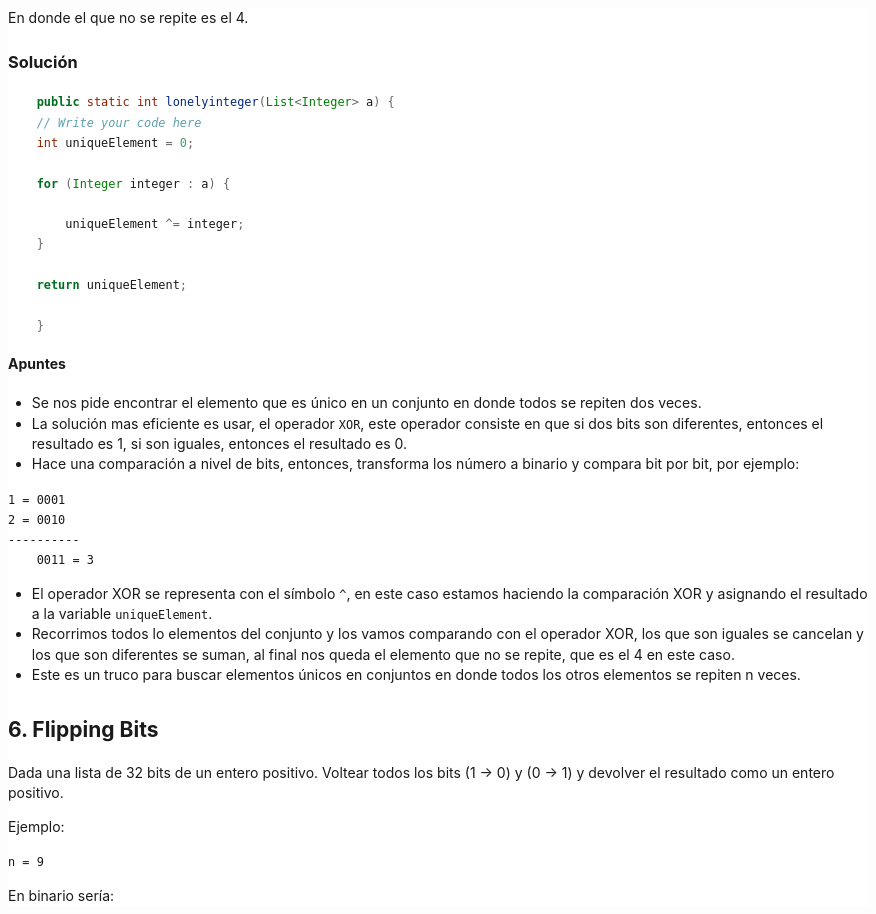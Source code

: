 En donde el que no se repite es el 4.

### Solución

```java
    public static int lonelyinteger(List<Integer> a) {
    // Write your code here
    int uniqueElement = 0;
    
    for (Integer integer : a) {
        
        uniqueElement ^= integer;
    }
    
    return uniqueElement;

    }
```

#### Apuntes

- Se nos pide encontrar el elemento que es único en un conjunto en donde todos se repiten dos veces.
- La solución mas eficiente es usar, el operador `XOR`, este operador consiste en que si dos bits son diferentes, entonces el resultado es 1, si son iguales, entonces el resultado es 0.
- Hace una comparación a nivel de bits, entonces, transforma los número a binario y compara bit por bit, por ejemplo:

```
1 = 0001
2 = 0010
----------
    0011 = 3
```
- El operador XOR se representa con el símbolo `^`, en este caso estamos haciendo la comparación XOR y asignando el resultado a la variable `uniqueElement`.
- Recorrimos todos lo elementos del conjunto y los vamos comparando con el operador XOR, los que son iguales se cancelan y los que son diferentes se suman, al final nos queda el elemento que no se repite, que es el 4 en este caso.
- Este es un truco para buscar elementos únicos en conjuntos en donde todos los otros elementos se repiten n veces.

##  6. Flipping Bits

Dada una lista de 32 bits de un entero positivo. Voltear todos los bits (1 -> 0) y (0 -> 1) y devolver el resultado como un entero positivo.

Ejemplo:

```
n = 9
```

En binario sería:

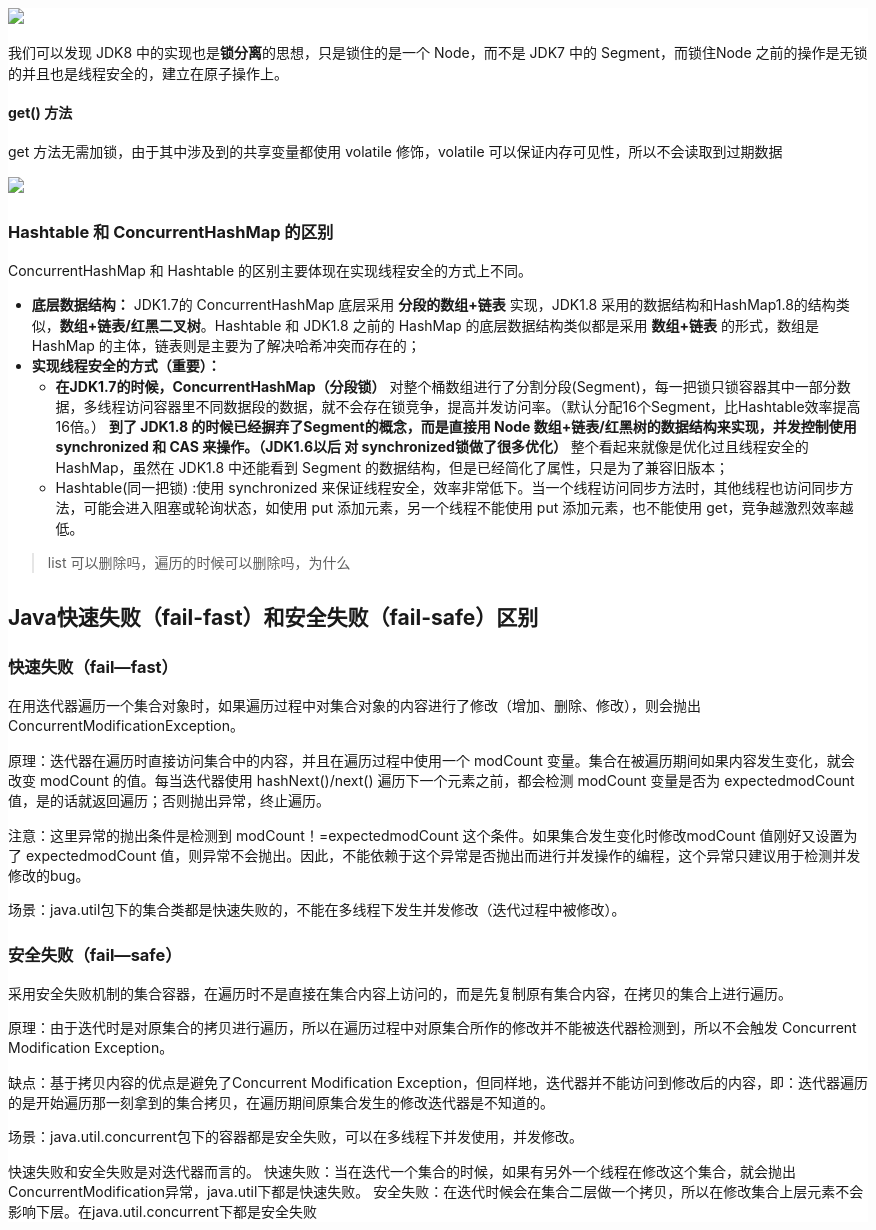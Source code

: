 ![](https://imgkr.cn-bj.ufileos.com/b8f0482a-5387-4932-b7a0-74c4ff50bc28.png)

我们可以发现 JDK8 中的实现也是**锁分离**的思想，只是锁住的是一个 Node，而不是 JDK7 中的 Segment，而锁住Node 之前的操作是无锁的并且也是线程安全的，建立在原子操作上。

#### get() 方法

get 方法无需加锁，由于其中涉及到的共享变量都使用 volatile 修饰，volatile 可以保证内存可见性，所以不会读取到过期数据

![](https://imgkr.cn-bj.ufileos.com/472a1867-435e-4252-8d57-f4434a6b3a1d.png)



### Hashtable 和 ConcurrentHashMap 的区别

ConcurrentHashMap 和 Hashtable 的区别主要体现在实现线程安全的方式上不同。

- **底层数据结构：** JDK1.7的 ConcurrentHashMap 底层采用 **分段的数组+链表** 实现，JDK1.8 采用的数据结构和HashMap1.8的结构类似，**数组+链表/红黑二叉树**。Hashtable 和 JDK1.8 之前的 HashMap 的底层数据结构类似都是采用 **数组+链表** 的形式，数组是 HashMap 的主体，链表则是主要为了解决哈希冲突而存在的；
- **实现线程安全的方式（重要）：** 
  - **在JDK1.7的时候，ConcurrentHashMap（分段锁）** 对整个桶数组进行了分割分段(Segment)，每一把锁只锁容器其中一部分数据，多线程访问容器里不同数据段的数据，就不会存在锁竞争，提高并发访问率。（默认分配16个Segment，比Hashtable效率提高16倍。） **到了 JDK1.8 的时候已经摒弃了Segment的概念，而是直接用 Node 数组+链表/红黑树的数据结构来实现，并发控制使用 synchronized 和 CAS 来操作。（JDK1.6以后 对 synchronized锁做了很多优化）** 整个看起来就像是优化过且线程安全的 HashMap，虽然在 JDK1.8 中还能看到 Segment 的数据结构，但是已经简化了属性，只是为了兼容旧版本；
  - Hashtable(同一把锁) :使用 synchronized 来保证线程安全，效率非常低下。当一个线程访问同步方法时，其他线程也访问同步方法，可能会进入阻塞或轮询状态，如使用 put 添加元素，另一个线程不能使用 put 添加元素，也不能使用 get，竞争越激烈效率越低。



> list 可以删除吗，遍历的时候可以删除吗，为什么

## Java快速失败（fail-fast）和安全失败（fail-safe）区别

### 快速失败（fail—fast）

在用迭代器遍历一个集合对象时，如果遍历过程中对集合对象的内容进行了修改（增加、删除、修改），则会抛出ConcurrentModificationException。

原理：迭代器在遍历时直接访问集合中的内容，并且在遍历过程中使用一个 modCount 变量。集合在被遍历期间如果内容发生变化，就会改变 modCount 的值。每当迭代器使用 hashNext()/next() 遍历下一个元素之前，都会检测 modCount 变量是否为 expectedmodCount 值，是的话就返回遍历；否则抛出异常，终止遍历。

注意：这里异常的抛出条件是检测到 modCount！=expectedmodCount 这个条件。如果集合发生变化时修改modCount 值刚好又设置为了 expectedmodCount 值，则异常不会抛出。因此，不能依赖于这个异常是否抛出而进行并发操作的编程，这个异常只建议用于检测并发修改的bug。

场景：java.util包下的集合类都是快速失败的，不能在多线程下发生并发修改（迭代过程中被修改）。

### 安全失败（fail—safe）

采用安全失败机制的集合容器，在遍历时不是直接在集合内容上访问的，而是先复制原有集合内容，在拷贝的集合上进行遍历。

原理：由于迭代时是对原集合的拷贝进行遍历，所以在遍历过程中对原集合所作的修改并不能被迭代器检测到，所以不会触发 Concurrent Modification Exception。

缺点：基于拷贝内容的优点是避免了Concurrent Modification Exception，但同样地，迭代器并不能访问到修改后的内容，即：迭代器遍历的是开始遍历那一刻拿到的集合拷贝，在遍历期间原集合发生的修改迭代器是不知道的。

场景：java.util.concurrent包下的容器都是安全失败，可以在多线程下并发使用，并发修改。

快速失败和安全失败是对迭代器而言的。 快速失败：当在迭代一个集合的时候，如果有另外一个线程在修改这个集合，就会抛出ConcurrentModification异常，java.util下都是快速失败。 安全失败：在迭代时候会在集合二层做一个拷贝，所以在修改集合上层元素不会影响下层。在java.util.concurrent下都是安全失败
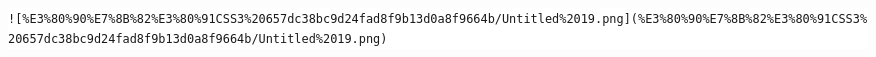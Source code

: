     ![%E3%80%90%E7%8B%82%E3%80%91CSS3%20657dc38bc9d24fad8f9b13d0a8f9664b/Untitled%2019.png](%E3%80%90%E7%8B%82%E3%80%91CSS3%20657dc38bc9d24fad8f9b13d0a8f9664b/Untitled%2019.png)
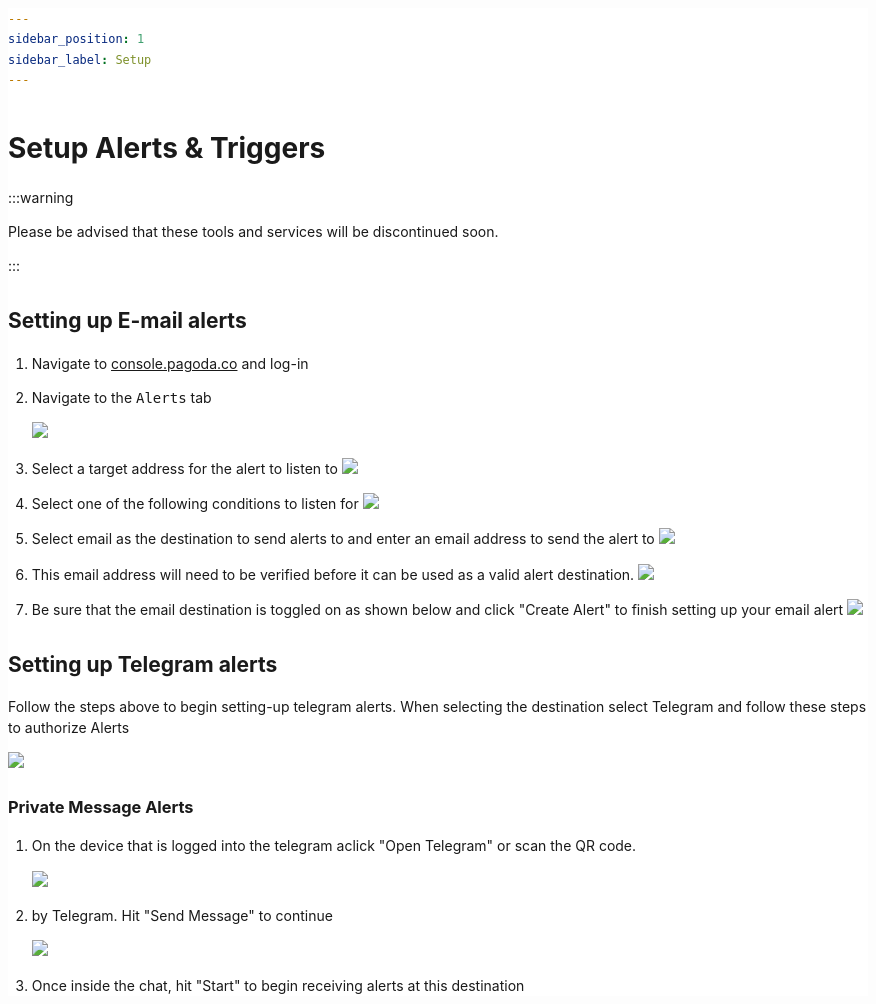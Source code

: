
 ```yaml
---
sidebar_position: 1
sidebar_label: Setup
---
```


# Setup Alerts & Triggers

:::warning

Please be advised that these tools and services will be discontinued soon.

:::

## Setting up E-mail alerts

1. Navigate to [console.pagoda.co](https://console.pagoda.co) and log-in

2. Navigate to the <kbd>Alerts</kbd> tab

   <img width="20%" src="/docs/pagoda/setup1.png" />

3. Select a target address for the alert to listen to <img width="60%" src="/docs/pagoda/setup2.png" />

4. Select one of the following conditions to listen for <img width="60%" src="/docs/pagoda/setup3.png" />

5. Select email as the destination to send alerts to and enter an email address to send the alert to <img width="60%" src="/docs/pagoda/setup4.png" />

6. This email address will need to be verified before it can be used as a valid alert destination. <img width="60%" src="/docs/pagoda/setup5.png" />

7. Be sure that the email destination is toggled on as shown below and click "Create Alert" to finish setting up your email alert <img width="60%" src="/docs/pagoda/setup6.png" />

## Setting up Telegram alerts

Follow the steps above to begin setting-up telegram alerts. When selecting the destination select Telegram and follow these steps to authorize Alerts

<img width="60%" src="/docs/pagoda/setup7.png" />

### Private Message Alerts

1. On the device that is logged into the telegram aclick "Open Telegram" or scan the QR code.

   <img width="60%" src="/docs/pagoda/setup8.png" />

2. by Telegram. Hit "Send Message" to continue

   <img width="40%" src="/docs/pagoda/setup9.png" />

3. Once inside the chat, hit "Start" to begin receiving alerts at this destination
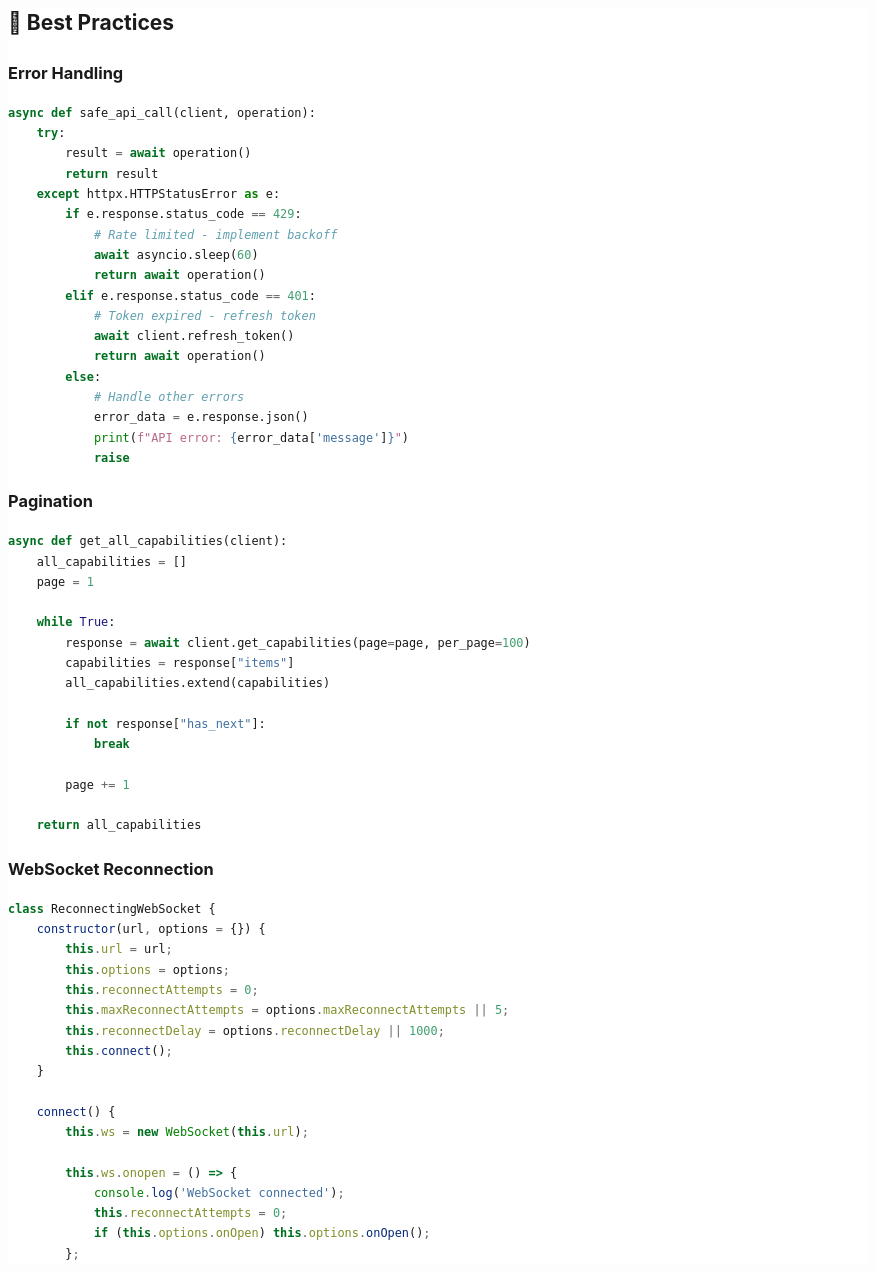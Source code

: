 ## 🔧 Best Practices

### Error Handling
```python
async def safe_api_call(client, operation):
    try:
        result = await operation()
        return result
    except httpx.HTTPStatusError as e:
        if e.response.status_code == 429:
            # Rate limited - implement backoff
            await asyncio.sleep(60)
            return await operation()
        elif e.response.status_code == 401:
            # Token expired - refresh token
            await client.refresh_token()
            return await operation()
        else:
            # Handle other errors
            error_data = e.response.json()
            print(f"API error: {error_data['message']}")
            raise
```

### Pagination
```python
async def get_all_capabilities(client):
    all_capabilities = []
    page = 1
    
    while True:
        response = await client.get_capabilities(page=page, per_page=100)
        capabilities = response["items"]
        all_capabilities.extend(capabilities)
        
        if not response["has_next"]:
            break
            
        page += 1
    
    return all_capabilities
```

### WebSocket Reconnection
```javascript
class ReconnectingWebSocket {
    constructor(url, options = {}) {
        this.url = url;
        this.options = options;
        this.reconnectAttempts = 0;
        this.maxReconnectAttempts = options.maxReconnectAttempts || 5;
        this.reconnectDelay = options.reconnectDelay || 1000;
        this.connect();
    }
    
    connect() {
        this.ws = new WebSocket(this.url);
        
        this.ws.onopen = () => {
            console.log('WebSocket connected');
            this.reconnectAttempts = 0;
            if (this.options.onOpen) this.options.onOpen();
        };
```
________________
> Task objective:
Output should match, line for line, the stretch of the material above from the line holding "- Se nos pide" through the line holding "- La solución".

> Response below:
- Se nos pide encontrar el elemento que es único en un conjunto en donde todos se repiten dos veces.
- La solución mas eficiente es usar, el operador `XOR`, este operador consiste en que si dos bits son diferentes, entonces el resultado es 1, si son iguales, entonces el resultado es 0.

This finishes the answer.